In July 2018, the CAA forbade flying above 400 ft and flying within 1 km of an airport or airfield boundary.

Between 19 and 21 December 2018, flights were canceled at Gatwick Airport following reports of drone sightings close to the runway.

== Regulation ==
Operators of drones and model aircraft must obtain an 'Operator' ID and 'Flyer ID' from the Civil Aviation Authority before using their drone, which are awarded together after passing an online theory test. Children under the age of 18 cannot obtain an Operator ID, though they can be registered as flyers of their parent or legal guardian's drone by passing the same theory test and receiving a Flyer ID. After passing the theory test, all drones must display the owner's Operator ID when in operation. Flyer IDs must be renewed every three years, while Operator IDs must be renewed annually.

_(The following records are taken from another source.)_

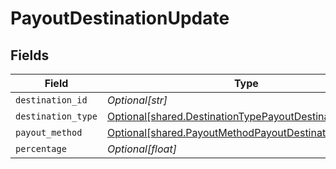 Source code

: # PayoutDestinationUpdate


## Fields

| Field                                                                                                                    | Type                                                                                                                     | Required                                                                                                                 | Description                                                                                                              |
| ------------------------------------------------------------------------------------------------------------------------ | ------------------------------------------------------------------------------------------------------------------------ | ------------------------------------------------------------------------------------------------------------------------ | ------------------------------------------------------------------------------------------------------------------------ |
| `destination_id`                                                                                                         | *Optional[str]*                                                                                                          | :heavy_minus_sign:                                                                                                       | N/A                                                                                                                      |
| `destination_type`                                                                                                       | [Optional[shared.DestinationTypePayoutDestinationUpdate]](../../models/shared/destinationtypepayoutdestinationupdate.md) | :heavy_minus_sign:                                                                                                       | N/A                                                                                                                      |
| `payout_method`                                                                                                          | [Optional[shared.PayoutMethodPayoutDestinationUpdate]](../../models/shared/payoutmethodpayoutdestinationupdate.md)       | :heavy_minus_sign:                                                                                                       | N/A                                                                                                                      |
| `percentage`                                                                                                             | *Optional[float]*                                                                                                        | :heavy_minus_sign:                                                                                                       | N/A                                                                                                                      | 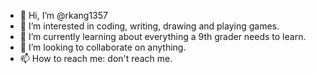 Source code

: - 👋 Hi, I’m @rkang1357
- 👀 I’m interested in coding, writing, drawing and playing games.
- 🌱 I’m currently learning about everything a 9th grader needs to learn.
- 💞️ I’m looking to collaborate on anything.
- 📫 How to reach me: don't reach me.

<!---
rkang1357/rkang1357 is a ✨ special ✨ repository because its `README.md` (this file) appears on your GitHub profile.
You can click the Preview link to take a look at your changes.
--->
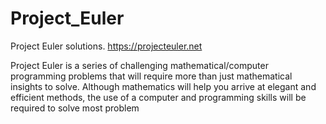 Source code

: # Project_Euler
Project Euler solutions. 
https://projecteuler.net

Project Euler is a series of challenging mathematical/computer programming problems that will require more than just mathematical insights to solve. Although mathematics will help you arrive at elegant and efficient methods, the use of a computer and programming skills will be required to solve most problem

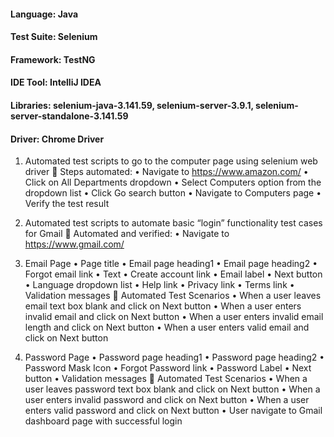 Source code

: ####	Language: Java
####	Test Suite: Selenium
####	Framework: TestNG
####	IDE Tool: IntelliJ IDEA
####	Libraries: selenium-java-3.141.59, selenium-server-3.9.1, selenium-server-standalone-3.141.59
####	Driver: Chrome Driver
1. Automated test scripts to go to the computer page using selenium web driver
	Steps  automated:
•	Navigate to https://www.amazon.com/
•	Click on All Departments dropdown
•	Select Computers option from the dropdown list
•	Click Go search button
•	Navigate to Computers page
•	Verify the test result
2. Automated test scripts to automate basic “login” functionality test cases for Gmail
	Automated and verified:
•	Navigate to https://www.gmail.com/

1.	Email Page
•	Page title
•	Email page heading1
•	Email page heading2
•	Forgot email link
•	Text
•	Create account link
•	Email label
•	Next button
•	Language dropdown list
•	Help link
•	Privacy link
•	Terms link
•	Validation messages
	Automated Test Scenarios
•	When a user leaves email text box blank and click on Next button
•	When a user enters invalid email and click on Next button
•	When a user enters invalid email length and click on Next button
•	When a user enters valid email and click on Next button 
2.	Password Page
•	Password page heading1
•	Password page heading2
•	Password Mask Icon
•	Forgot Password link
•	Password Label
•	Next button
•	Validation messages
	Automated Test Scenarios
•	When a user leaves password text box blank and click on Next button
•	When a user enters invalid password and click on Next button
•	When a user enters valid password and click on Next button
•	User navigate to Gmail dashboard page with successful login
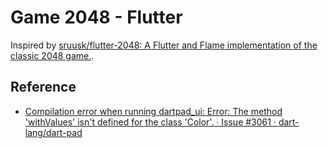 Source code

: # Game 2048 - Flutter

Inspired by [sruusk/flutter-2048: A Flutter and Flame implementation of the classic 2048 game.](https://github.com/sruusk/flutter-2048/tree/main).

## Reference

- [Compilation error when running dartpad_ui: Error: The method 'withValues' isn't defined for the class 'Color'. · Issue #3061 · dart-lang/dart-pad](https://github.com/dart-lang/dart-pad/issues/3061)
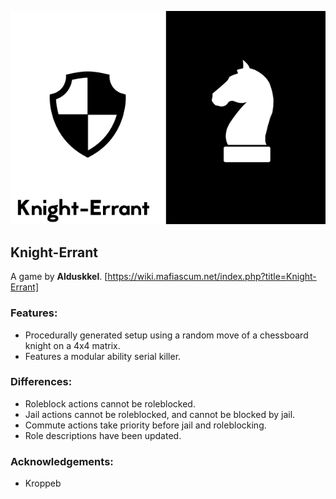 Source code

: ![Banner](flavours/knight-errant/assets/Knight-Errant.png?raw=true)
## Knight-Errant
A game by **Alduskkel**.
[https://wiki.mafiascum.net/index.php?title=Knight-Errant]

### Features:
- Procedurally generated setup using a random move of a chessboard knight on a 4x4 matrix.
- Features a modular ability serial killer.

### Differences:
- Roleblock actions cannot be roleblocked.
- Jail actions cannot be roleblocked, and cannot be blocked by jail.
- Commute actions take priority before jail and roleblocking.
- Role descriptions have been updated.

### Acknowledgements:
- Kroppeb
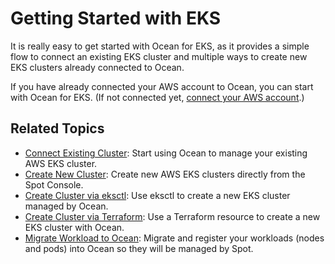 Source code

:# Getting Started with EKS

It is really easy to get started with Ocean for EKS, as it provides a simple flow to connect an existing EKS cluster and multiple ways to create new EKS clusters already connected to Ocean.

If you have already connected your AWS account to Ocean, you can start with Ocean for EKS. (If not connected yet, [connect your AWS account](connect-your-cloud-provider/aws-account).)

## Related Topics

- [Connect Existing Cluster](/ocean/getting-started/eks/join-an-existing-cluster): Start using Ocean to manage your existing AWS EKS cluster.
- [Create New Cluster](/ocean/getting-started/eks/create-a-new-cluster): Create new AWS EKS clusters directly from the Spot Console.
- [Create Cluster via eksctl](/ocean/tools-and-integrations/eksctl/): Use eksctl to create a new EKS cluster managed by Ocean.
- [Create Cluster via Terraform](/ocean/getting-started/eks/terraform): Use a Terraform resource to create a new EKS cluster with Ocean.
- [Migrate Workload to Ocean](https://docs.spot.io/ocean/tutorials/migrate-workload): Migrate and register your workloads (nodes and pods) into Ocean so they will be managed by Spot.

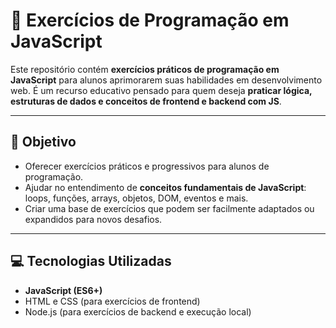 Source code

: # 📝 Exercícios de Programação em JavaScript  

Este repositório contém **exercícios práticos de programação em JavaScript** para alunos aprimorarem suas habilidades em desenvolvimento web. É um recurso educativo pensado para quem deseja **praticar lógica, estruturas de dados e conceitos de frontend e backend com JS**.  

---

## 🎯 Objetivo  

- Oferecer exercícios práticos e progressivos para alunos de programação.  
- Ajudar no entendimento de **conceitos fundamentais de JavaScript**: loops, funções, arrays, objetos, DOM, eventos e mais.  
- Criar uma base de exercícios que podem ser facilmente adaptados ou expandidos para novos desafios.  

---

## 💻 Tecnologias Utilizadas  

- **JavaScript (ES6+)**  
- HTML e CSS (para exercícios de frontend)  
- Node.js (para exercícios de backend e execução local)  
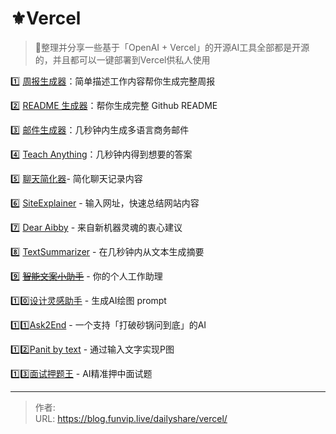 # ⚜️Vercel


> 🤖整理并分享一些基于「OpenAI + Vercel」的开源AI工具全部都是开源的，并且都可以一键部署到Vercel供私人使用
>

<!--more-->

1️⃣ [周报生成器](https://weeklyreport.avemaria.fun/zh)：简单描述工作内容帮你生成完整周报

2️⃣ [README 生成器](https://readme.rustc.cloud/zh)：帮你生成完整 Github README

3️⃣ [邮件生成器](https://email-helper.vercel.app/)：几秒钟内生成多语言商务邮件

4️⃣ [Teach Anything](https://www.teach-anything.com/)：几秒钟内得到想要的答案

5️⃣ [聊天简化器](https://chat-simplifier.imzbb.cc/zh)- 简化聊天记录内容

6️⃣ [SiteExplainer](https://siteexplainer.vercel.app/) - 输入网址，快速总结网站内容

7️⃣ [Dear Aibby](https://www.dearaibby.com/) - 来自新机器灵魂的衷心建议

8️⃣ [TextSummarizer](https://text-summarizer-seven.vercel.app/) - 在几秒钟内从文本生成摘要

9️⃣ ~~[智能文案小助手](http://www.linglan01.cn/c/chatgpt/)~~ - 你的个人工作助理

1️⃣0️⃣[设计灵感助手](https://www.aigenprompt.com/zh-CN) - 生成AI绘图 prompt

1️⃣1️⃣[Ask2End](https://ask2end.com/) - 一个支持「打破砂锅问到底」的AI

1️⃣2️⃣[Panit by text](https://paintbytext.chat/)  - 通过输入文字实现P图

1️⃣3️⃣[面试押题王](https://yatiwang.linkly.ai/) - AI精准押中面试题


---

> 作者:   
> URL: https://blog.funvip.live/dailyshare/vercel/  

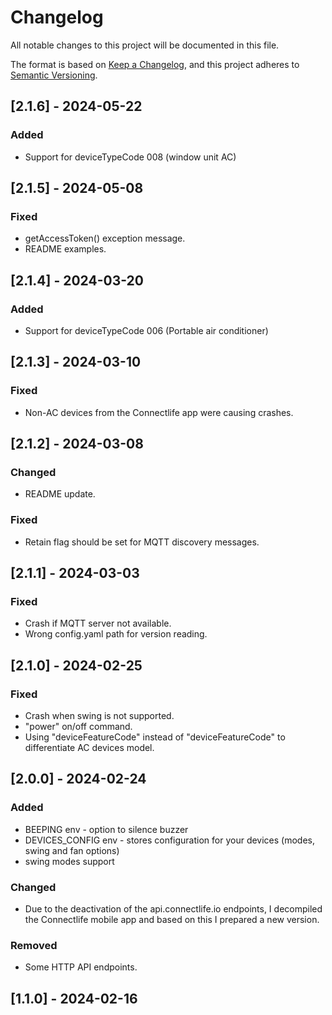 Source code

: # Changelog

All notable changes to this project will be documented in this file.

The format is based on [Keep a Changelog](https://keepachangelog.com/en/1.1.0/),
and this project adheres to [Semantic Versioning](https://semver.org/spec/v2.0.0.html).

## [2.1.6] - 2024-05-22

### Added

- Support for deviceTypeCode 008 (window unit AC)

## [2.1.5] - 2024-05-08

### Fixed

- getAccessToken() exception message.
- README examples.

## [2.1.4] - 2024-03-20

### Added

- Support for deviceTypeCode 006 (Portable air conditioner)

## [2.1.3] - 2024-03-10

### Fixed

- Non-AC devices from the Connectlife app were causing crashes.

## [2.1.2] - 2024-03-08

### Changed

- README update.

### Fixed

- Retain flag should be set for MQTT discovery messages.

## [2.1.1] - 2024-03-03

### Fixed

- Crash if MQTT server not available.
- Wrong config.yaml path for version reading.

## [2.1.0] - 2024-02-25

### Fixed

- Crash when swing is not supported.
- "power" on/off command.
- Using "deviceFeatureCode" instead of "deviceFeatureCode" to differentiate AC devices model.

## [2.0.0] - 2024-02-24

### Added

-   BEEPING env - option to silence buzzer
-   DEVICES_CONFIG env - stores configuration for your devices (modes, swing and fan options)
-   swing modes support

### Changed

-   Due to the deactivation of the api.connectlife.io endpoints, I decompiled the Connectlife mobile app and based on this I prepared a new version.

### Removed

-   Some HTTP API endpoints.

## [1.1.0] - 2024-02-16
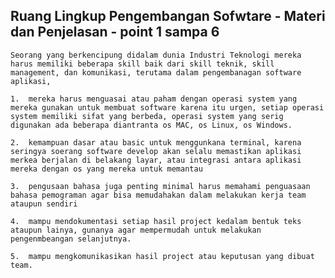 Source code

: ## Ruang Lingkup Pengembangan Sofwtare - Materi dan Penjelasan - point 1 sampa 6

    Seorang yang berkencipung didalam dunia Industri Teknologi mereka harus memiliki beberapa skill baik dari skill teknik, skill management, dan komunikasi, terutama dalam pengembanagan software aplikasi,

    1.  mereka harus menguasai atau paham dengan operasi system yang mereka gunakan untuk membuat software karena itu urgen, setiap operasi system memiliki sifat yang berbeda, operasi system yang serig digunakan ada beberapa diantranta os MAC, os Linux, os Windows.

    2.  kemampuan dasar atau basic untuk menggunkana terminal, karena seringya soerang software develop akan selalu memastikan aplikasi merkea berjalan di belakang layar, atau integrasi antara aplikasi mereka dengan os yang mereka untuk memantau

    3.  pengusaan bahasa juga penting minimal harus memahami penguasaan bahasa pemograman agar bisa memudahakan dalam melakukan kerja team ataupun sendiri

    4.  mampu mendokumentasi setiap hasil project kedalam bentuk teks ataupun lainya, gunanya agar mempermudah untuk melakukan pengenmbeangan selanjutnya.

    5.  mampu mengkomunikasikan hasil project atau keputusan yang dibuat team.
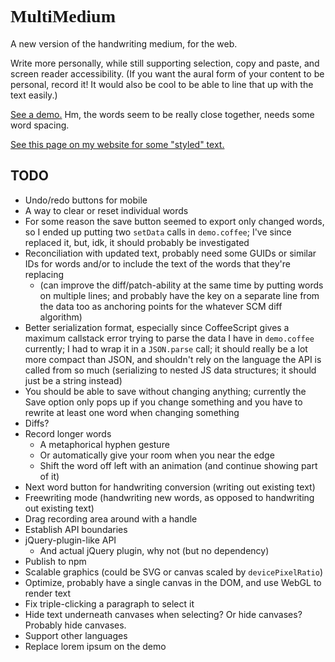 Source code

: 
# <span style="font-family: 'Seoge Print', 'Seoge Script', 'Seoge', cursive">MultiMedium</span>

A new version of the handwriting medium, for the web.

Write more personally, while still supporting selection, copy and paste, and screen reader accessibility.
(If you want the aural form of your content to be personal, record it! It would also be cool to be able to line that up with the text easily.)

[See a demo.](http://multiism.github.io/multi-medium/)
Hm, the words seem to be really close together, needs some word spacing.

[See this page on my website for some "styled" text.](http://isaiahodhner.ml/make-making-better)

## TODO

* Undo/redo buttons for mobile
* A way to clear or reset individual words
* For some reason the save button seemed to export only changed words, so I ended up putting two `setData` calls in `demo.coffee`; I've since replaced it, but, idk, it should probably be investigated
* Reconciliation with updated text, probably need some GUIDs or similar IDs for words and/or to include the text of the words that they're replacing
	* (can improve the diff/patch-ability at the same time by putting words on multiple lines; and probably have the key on a separate line from the data too as anchoring points for the whatever SCM diff algorithm)
* Better serialization format, especially since CoffeeScript gives a maximum callstack error trying to parse the data I have in `demo.coffee` currently; I had to wrap it in a `JSON.parse` call; it should really be a lot more compact than JSON, and shouldn't rely on the language the API is called from so much (serializing to nested JS data structures; it should just be a string instead)
* You should be able to save without changing anything; currently the Save option only pops up if you change something and you have to rewrite at least one word when changing something
* Diffs?
* Record longer words
	* A metaphorical hyphen gesture
	* Or automatically give your room when you near the edge
	* Shift the word off left with an animation (and continue showing part of it)
* Next word button for handwriting conversion (writing out existing text)
* Freewriting mode (handwriting new words, as opposed to handwriting out existing text)
* Drag recording area around with a handle
* Establish API boundaries
* jQuery-plugin-like API
	* And actual jQuery plugin, why not (but no dependency)
* Publish to npm
* Scalable graphics (could be SVG or canvas scaled by `devicePixelRatio`)
* Optimize, probably have a single canvas in the DOM, and use WebGL to render text
* Fix triple-clicking a paragraph to select it
* Hide text underneath canvases when selecting? Or hide canvases? Probably hide canvases.
* Support other languages
* Replace lorem ipsum on the demo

=== Air Navigation Order 2009 ===
The Air Navigation Order 2009 prohibited individuals from flying unmanned aircraft within 50 metres of any vessel, vehicle or structure which is not under their control, except in cases where the individual has obtained permission from the CAA.

=== Drone code ===
The first edition of the Drone Code was published in 2015.

In 2016, the Civil Aviation Authority updated the Drone Code to list the following regulations, forming the acronym DRONE:

- Don’t fly near airports or airfields,
- Remember to stay below 400 ft,
- Observe your drone at all times – stay 150 ft away from people and 500 ft away from crowds and structures,
- Never fly near aircraft and
- Enjoy responsibly

Further:

- Follow the manufacturer's instructions.

=== Air Navigation Order 2016 ===
The Air Navigation Order 2016 replaced the Air Navigation Order 2009.

The order prohibits acting in a manner likely to endanger aircraft, individuals in aircraft, other individuals, or property. Article 94 of the 2016 order prohibited small unmanned aircraft over 400 feet above ground, but this only applied in cases where the aircraft had a mass of 7 kilograms.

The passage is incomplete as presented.